Top of Extracted data

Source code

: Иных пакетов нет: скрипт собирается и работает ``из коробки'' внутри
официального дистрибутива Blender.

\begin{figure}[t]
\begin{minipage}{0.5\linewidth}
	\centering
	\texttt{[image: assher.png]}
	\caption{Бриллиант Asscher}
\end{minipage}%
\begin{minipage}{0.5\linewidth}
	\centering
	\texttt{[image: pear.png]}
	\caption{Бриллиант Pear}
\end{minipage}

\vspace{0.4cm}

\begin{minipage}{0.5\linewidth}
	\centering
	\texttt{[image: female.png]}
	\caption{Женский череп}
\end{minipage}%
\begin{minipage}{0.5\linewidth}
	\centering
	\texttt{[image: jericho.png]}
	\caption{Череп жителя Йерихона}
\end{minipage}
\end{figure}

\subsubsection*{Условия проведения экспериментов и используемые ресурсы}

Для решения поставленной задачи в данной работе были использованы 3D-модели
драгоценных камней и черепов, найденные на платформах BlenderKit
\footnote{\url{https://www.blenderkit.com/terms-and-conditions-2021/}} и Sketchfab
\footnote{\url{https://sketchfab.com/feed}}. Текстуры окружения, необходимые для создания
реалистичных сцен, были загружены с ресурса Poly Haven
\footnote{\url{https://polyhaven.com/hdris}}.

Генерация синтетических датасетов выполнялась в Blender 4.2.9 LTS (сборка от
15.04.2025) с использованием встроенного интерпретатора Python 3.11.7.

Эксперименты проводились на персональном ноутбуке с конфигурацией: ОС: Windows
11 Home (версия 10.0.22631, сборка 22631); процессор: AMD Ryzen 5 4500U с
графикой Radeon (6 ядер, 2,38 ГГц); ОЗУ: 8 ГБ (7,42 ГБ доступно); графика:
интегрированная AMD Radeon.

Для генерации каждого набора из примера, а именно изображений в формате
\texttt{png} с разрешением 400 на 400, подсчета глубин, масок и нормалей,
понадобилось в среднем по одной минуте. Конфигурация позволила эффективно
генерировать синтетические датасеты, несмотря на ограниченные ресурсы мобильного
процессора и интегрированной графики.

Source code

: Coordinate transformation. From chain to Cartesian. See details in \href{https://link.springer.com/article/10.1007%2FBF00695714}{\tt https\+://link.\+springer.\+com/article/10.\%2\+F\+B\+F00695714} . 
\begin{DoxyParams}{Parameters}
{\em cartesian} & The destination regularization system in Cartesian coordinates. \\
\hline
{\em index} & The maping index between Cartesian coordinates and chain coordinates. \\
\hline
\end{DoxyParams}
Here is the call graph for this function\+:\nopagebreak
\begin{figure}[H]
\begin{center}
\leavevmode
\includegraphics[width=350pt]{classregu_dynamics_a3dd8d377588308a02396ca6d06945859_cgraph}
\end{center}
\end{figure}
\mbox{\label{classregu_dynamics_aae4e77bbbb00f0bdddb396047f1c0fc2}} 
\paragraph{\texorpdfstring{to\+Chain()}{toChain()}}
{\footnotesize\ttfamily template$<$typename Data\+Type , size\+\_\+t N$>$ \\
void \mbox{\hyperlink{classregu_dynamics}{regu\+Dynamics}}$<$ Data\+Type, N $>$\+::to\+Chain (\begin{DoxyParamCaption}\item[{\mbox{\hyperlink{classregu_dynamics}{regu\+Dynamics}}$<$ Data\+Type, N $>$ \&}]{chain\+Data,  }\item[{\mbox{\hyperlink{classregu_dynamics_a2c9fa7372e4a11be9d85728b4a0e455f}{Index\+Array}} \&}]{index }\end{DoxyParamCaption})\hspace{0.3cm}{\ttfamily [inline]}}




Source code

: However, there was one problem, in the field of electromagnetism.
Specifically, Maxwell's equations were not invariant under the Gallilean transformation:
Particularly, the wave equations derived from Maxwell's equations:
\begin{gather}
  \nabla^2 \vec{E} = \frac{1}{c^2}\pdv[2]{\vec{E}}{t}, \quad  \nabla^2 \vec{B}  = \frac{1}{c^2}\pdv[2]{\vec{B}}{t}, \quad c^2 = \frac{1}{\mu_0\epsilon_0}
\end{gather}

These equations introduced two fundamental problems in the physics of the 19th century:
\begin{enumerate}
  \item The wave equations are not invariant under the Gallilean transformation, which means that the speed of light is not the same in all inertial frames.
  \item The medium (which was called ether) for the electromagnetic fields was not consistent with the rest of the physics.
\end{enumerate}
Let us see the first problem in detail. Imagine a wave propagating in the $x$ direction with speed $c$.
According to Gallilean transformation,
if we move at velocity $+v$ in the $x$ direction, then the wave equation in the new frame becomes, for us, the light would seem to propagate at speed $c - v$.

Bottom of Extracted data

What the task asks
Set down all of the data above, word for word.

Written answer
Source code

: Иных пакетов нет: скрипт собирается и работает ``из коробки'' внутри
официального дистрибутива Blender.

\begin{figure}[t]
\begin{minipage}{0.5\linewidth}
	\centering
	\texttt{[image: assher.png]}
	\caption{Бриллиант Asscher}
\end{minipage}%
\begin{minipage}{0.5\linewidth}
	\centering
	\texttt{[image: pear.png]}
	\caption{Бриллиант Pear}
\end{minipage}

\vspace{0.4cm}

\begin{minipage}{0.5\linewidth}
	\centering
	\texttt{[image: female.png]}
	\caption{Женский череп}
\end{minipage}%
\begin{minipage}{0.5\linewidth}
	\centering
	\texttt{[image: jericho.png]}
	\caption{Череп жителя Йерихона}
\end{minipage}
\end{figure}

\subsubsection*{Условия проведения экспериментов и используемые ресурсы}

Для решения поставленной задачи в данной работе были использованы 3D-модели
драгоценных камней и черепов, найденные на платформах BlenderKit
\footnote{\url{https://www.blenderkit.com/terms-and-conditions-2021/}} и Sketchfab
\footnote{\url{https://sketchfab.com/feed}}. Текстуры окружения, необходимые для создания
реалистичных сцен, были загружены с ресурса Poly Haven
\footnote{\url{https://polyhaven.com/hdris}}.

Генерация синтетических датасетов выполнялась в Blender 4.2.9 LTS (сборка от
15.04.2025) с использованием встроенного интерпретатора Python 3.11.7.

Эксперименты проводились на персональном ноутбуке с конфигурацией: ОС: Windows
11 Home (версия 10.0.22631, сборка 22631); процессор: AMD Ryzen 5 4500U с
графикой Radeon (6 ядер, 2,38 ГГц); ОЗУ: 8 ГБ (7,42 ГБ доступно); графика:
интегрированная AMD Radeon.

Для генерации каждого набора из примера, а именно изображений в формате
\texttt{png} с разрешением 400 на 400, подсчета глубин, масок и нормалей,
понадобилось в среднем по одной минуте. Конфигурация позволила эффективно
генерировать синтетические датасеты, несмотря на ограниченные ресурсы мобильного
процессора и интегрированной графики.

Source code

: Coordinate transformation. From chain to Cartesian. See details in \href{https://link.springer.com/article/10.1007%2FBF00695714}{\tt https\+://link.\+springer.\+com/article/10.\%2\+F\+B\+F00695714} . 
\begin{DoxyParams}{Parameters}
{\em cartesian} & The destination regularization system in Cartesian coordinates. \\
\hline
{\em index} & The maping index between Cartesian coordinates and chain coordinates. \\
\hline
\end{DoxyParams}
Here is the call graph for this function\+:\nopagebreak
\begin{figure}[H]
\begin{center}
\leavevmode
\includegraphics[width=350pt]{classregu_dynamics_a3dd8d377588308a02396ca6d06945859_cgraph}
\end{center}
\end{figure}
\mbox{\label{classregu_dynamics_aae4e77bbbb00f0bdddb396047f1c0fc2}} 
\paragraph{\texorpdfstring{to\+Chain()}{toChain()}}
{\footnotesize\ttfamily template$<$typename Data\+Type , size\+\_\+t N$>$ \\
void \mbox{\hyperlink{classregu_dynamics}{regu\+Dynamics}}$<$ Data\+Type, N $>$\+::to\+Chain (\begin{DoxyParamCaption}\item[{\mbox{\hyperlink{classregu_dynamics}{regu\+Dynamics}}$<$ Data\+Type, N $>$ \&}]{chain\+Data,  }\item[{\mbox{\hyperlink{classregu_dynamics_a2c9fa7372e4a11be9d85728b4a0e455f}{Index\+Array}} \&}]{index }\end{DoxyParamCaption})\hspace{0.3cm}{\ttfamily [inline]}}




Source code

: However, there was one problem, in the field of electromagnetism.
Specifically, Maxwell's equations were not invariant under the Gallilean transformation:
Particularly, the wave equations derived from Maxwell's equations:
\begin{gather}
  \nabla^2 \vec{E} = \frac{1}{c^2}\pdv[2]{\vec{E}}{t}, \quad  \nabla^2 \vec{B}  = \frac{1}{c^2}\pdv[2]{\vec{B}}{t}, \quad c^2 = \frac{1}{\mu_0\epsilon_0}
\end{gather}

These equations introduced two fundamental problems in the physics of the 19th century:
\begin{enumerate}
  \item The wave equations are not invariant under the Gallilean transformation, which means that the speed of light is not the same in all inertial frames.
  \item The medium (which was called ether) for the electromagnetic fields was not consistent with the rest of the physics.
\end{enumerate}
Let us see the first problem in detail. Imagine a wave propagating in the $x$ direction with speed $c$.
According to Gallilean transformation,
if we move at velocity $+v$ in the $x$ direction, then the wave equation in the new frame becomes, for us, the light would seem to propagate at speed $c - v$.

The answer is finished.